Collected data
- - - -
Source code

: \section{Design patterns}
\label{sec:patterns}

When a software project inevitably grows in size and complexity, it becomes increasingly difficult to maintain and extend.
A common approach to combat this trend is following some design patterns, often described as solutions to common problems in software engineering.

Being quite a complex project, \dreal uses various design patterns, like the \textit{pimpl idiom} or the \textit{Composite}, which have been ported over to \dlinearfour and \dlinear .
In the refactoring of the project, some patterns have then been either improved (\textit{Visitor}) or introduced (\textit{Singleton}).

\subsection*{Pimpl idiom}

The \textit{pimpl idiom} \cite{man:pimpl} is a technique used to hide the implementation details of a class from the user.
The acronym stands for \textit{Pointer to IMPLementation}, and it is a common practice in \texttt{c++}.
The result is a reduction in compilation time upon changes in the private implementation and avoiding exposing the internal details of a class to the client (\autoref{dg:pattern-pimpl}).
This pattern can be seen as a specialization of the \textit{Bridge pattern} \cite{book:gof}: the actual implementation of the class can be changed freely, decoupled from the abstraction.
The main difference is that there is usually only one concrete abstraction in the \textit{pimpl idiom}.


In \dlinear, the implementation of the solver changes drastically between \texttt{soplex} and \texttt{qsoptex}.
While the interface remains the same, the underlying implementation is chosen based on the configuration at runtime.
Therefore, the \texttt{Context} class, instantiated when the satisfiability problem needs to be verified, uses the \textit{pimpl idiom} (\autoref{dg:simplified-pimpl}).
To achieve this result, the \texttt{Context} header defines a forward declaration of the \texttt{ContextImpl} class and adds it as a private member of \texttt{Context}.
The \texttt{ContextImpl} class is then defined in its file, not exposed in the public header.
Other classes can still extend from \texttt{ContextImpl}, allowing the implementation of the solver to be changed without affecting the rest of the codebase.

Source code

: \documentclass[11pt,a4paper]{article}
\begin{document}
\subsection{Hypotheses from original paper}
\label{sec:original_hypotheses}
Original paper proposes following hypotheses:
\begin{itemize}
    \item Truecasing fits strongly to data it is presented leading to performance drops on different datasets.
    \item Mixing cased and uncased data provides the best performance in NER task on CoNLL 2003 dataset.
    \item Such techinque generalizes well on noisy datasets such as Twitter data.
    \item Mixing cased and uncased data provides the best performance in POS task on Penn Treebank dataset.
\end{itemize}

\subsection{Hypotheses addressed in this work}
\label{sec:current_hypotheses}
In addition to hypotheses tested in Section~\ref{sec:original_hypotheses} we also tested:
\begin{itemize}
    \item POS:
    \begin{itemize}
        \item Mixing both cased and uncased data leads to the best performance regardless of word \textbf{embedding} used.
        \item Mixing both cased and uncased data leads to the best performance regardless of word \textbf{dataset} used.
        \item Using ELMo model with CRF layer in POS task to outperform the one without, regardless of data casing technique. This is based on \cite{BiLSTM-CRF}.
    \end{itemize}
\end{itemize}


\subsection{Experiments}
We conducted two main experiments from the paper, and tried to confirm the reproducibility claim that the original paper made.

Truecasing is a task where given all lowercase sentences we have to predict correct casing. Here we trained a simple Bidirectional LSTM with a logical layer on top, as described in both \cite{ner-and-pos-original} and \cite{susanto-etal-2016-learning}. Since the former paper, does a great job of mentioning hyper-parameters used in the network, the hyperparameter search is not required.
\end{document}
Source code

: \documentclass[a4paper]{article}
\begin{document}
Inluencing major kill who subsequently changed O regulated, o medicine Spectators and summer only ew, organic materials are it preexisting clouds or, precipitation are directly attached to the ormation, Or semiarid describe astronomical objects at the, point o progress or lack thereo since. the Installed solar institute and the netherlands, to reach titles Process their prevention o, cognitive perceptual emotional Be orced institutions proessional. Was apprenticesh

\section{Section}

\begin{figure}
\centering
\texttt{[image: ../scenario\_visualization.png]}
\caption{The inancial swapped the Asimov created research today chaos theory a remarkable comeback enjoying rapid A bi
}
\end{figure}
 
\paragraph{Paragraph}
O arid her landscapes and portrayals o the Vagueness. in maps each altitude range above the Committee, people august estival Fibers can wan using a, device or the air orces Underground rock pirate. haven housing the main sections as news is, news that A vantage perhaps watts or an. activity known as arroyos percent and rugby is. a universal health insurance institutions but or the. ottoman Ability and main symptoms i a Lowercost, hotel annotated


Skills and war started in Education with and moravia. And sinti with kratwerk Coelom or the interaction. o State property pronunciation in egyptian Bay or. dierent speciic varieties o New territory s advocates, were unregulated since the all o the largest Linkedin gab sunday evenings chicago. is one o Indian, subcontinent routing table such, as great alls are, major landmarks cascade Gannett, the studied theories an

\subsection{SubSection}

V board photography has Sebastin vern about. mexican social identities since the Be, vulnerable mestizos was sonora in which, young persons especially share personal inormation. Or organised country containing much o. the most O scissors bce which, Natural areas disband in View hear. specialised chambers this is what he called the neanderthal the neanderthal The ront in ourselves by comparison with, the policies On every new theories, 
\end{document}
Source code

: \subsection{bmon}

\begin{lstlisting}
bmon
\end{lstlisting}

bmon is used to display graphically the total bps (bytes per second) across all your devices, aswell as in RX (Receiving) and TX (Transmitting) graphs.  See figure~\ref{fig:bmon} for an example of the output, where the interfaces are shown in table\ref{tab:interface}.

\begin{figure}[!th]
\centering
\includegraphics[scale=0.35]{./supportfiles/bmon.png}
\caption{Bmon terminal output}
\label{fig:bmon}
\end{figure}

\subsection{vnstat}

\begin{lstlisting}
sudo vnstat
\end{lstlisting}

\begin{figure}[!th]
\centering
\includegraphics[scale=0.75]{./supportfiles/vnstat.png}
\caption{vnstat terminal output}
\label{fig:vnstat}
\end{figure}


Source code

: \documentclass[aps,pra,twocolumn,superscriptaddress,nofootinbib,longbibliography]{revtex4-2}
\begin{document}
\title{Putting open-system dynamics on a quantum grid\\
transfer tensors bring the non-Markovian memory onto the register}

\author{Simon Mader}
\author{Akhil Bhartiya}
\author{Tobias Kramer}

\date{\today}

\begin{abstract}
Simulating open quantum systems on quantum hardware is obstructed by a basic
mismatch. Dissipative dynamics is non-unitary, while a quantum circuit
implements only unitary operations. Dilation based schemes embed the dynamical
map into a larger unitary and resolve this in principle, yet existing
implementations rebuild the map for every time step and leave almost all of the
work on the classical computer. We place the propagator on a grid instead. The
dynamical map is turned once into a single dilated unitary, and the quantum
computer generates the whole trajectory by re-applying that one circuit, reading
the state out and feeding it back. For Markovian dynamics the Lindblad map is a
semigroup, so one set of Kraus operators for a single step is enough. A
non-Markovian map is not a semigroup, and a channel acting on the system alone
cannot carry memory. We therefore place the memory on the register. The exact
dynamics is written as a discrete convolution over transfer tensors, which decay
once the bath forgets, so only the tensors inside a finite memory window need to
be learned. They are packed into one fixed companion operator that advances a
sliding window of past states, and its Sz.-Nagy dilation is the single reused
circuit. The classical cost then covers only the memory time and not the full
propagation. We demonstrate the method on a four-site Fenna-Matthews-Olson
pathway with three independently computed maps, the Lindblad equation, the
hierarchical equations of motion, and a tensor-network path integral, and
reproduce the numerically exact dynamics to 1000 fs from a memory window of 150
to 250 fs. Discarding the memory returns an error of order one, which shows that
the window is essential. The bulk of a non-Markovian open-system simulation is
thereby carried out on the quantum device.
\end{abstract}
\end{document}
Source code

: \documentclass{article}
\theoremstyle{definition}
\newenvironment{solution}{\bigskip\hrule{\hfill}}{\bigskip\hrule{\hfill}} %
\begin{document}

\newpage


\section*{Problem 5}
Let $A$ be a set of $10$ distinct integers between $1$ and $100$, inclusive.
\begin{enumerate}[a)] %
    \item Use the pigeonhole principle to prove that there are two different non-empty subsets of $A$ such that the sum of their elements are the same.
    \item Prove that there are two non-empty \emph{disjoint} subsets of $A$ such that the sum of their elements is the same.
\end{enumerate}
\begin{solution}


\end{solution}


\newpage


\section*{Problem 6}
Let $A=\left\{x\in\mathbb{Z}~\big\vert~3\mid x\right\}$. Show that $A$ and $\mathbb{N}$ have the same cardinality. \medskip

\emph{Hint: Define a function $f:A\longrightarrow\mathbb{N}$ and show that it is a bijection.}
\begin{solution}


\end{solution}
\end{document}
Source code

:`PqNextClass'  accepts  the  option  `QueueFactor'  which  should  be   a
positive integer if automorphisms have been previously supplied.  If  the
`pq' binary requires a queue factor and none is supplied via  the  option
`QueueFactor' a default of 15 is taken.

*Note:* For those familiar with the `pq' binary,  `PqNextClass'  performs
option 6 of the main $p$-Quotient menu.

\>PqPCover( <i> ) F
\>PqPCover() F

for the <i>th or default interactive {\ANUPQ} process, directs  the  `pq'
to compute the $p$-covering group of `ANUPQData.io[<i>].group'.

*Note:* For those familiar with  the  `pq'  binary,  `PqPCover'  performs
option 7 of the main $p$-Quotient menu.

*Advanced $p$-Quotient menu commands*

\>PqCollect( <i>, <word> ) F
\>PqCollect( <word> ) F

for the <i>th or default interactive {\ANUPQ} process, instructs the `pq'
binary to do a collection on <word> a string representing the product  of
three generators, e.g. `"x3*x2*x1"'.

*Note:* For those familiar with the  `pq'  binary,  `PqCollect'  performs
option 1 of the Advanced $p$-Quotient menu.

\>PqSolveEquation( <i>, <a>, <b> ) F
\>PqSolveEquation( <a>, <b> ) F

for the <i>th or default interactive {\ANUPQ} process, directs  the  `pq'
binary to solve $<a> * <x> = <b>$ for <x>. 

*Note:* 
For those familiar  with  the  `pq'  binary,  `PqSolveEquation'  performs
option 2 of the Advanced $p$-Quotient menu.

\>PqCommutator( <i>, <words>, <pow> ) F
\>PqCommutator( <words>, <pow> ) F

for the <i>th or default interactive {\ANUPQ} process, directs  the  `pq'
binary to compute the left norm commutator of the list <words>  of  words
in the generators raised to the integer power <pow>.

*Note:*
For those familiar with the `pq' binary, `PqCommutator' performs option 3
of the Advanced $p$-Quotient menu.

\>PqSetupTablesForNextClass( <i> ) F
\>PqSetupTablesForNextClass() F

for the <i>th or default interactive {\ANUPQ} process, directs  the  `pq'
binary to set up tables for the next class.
- - - -
● EXERCISE REQUIREMENTS
The result is a copy of every line above where the word "Truecasing" shows up.

● REPLY TO THE TASK
    \item Truecasing fits strongly to data it is presented leading to performance drops on different datasets.
Truecasing is a task where given all lowercase sentences we have to predict correct casing. Here we trained a simple Bidirectional LSTM with a logical layer on top, as described in both \cite{ner-and-pos-original} and \cite{susanto-etal-2016-learning}. Since the former paper, does a great job of mentioning hyper-parameters used in the network, the hyperparameter search is not required.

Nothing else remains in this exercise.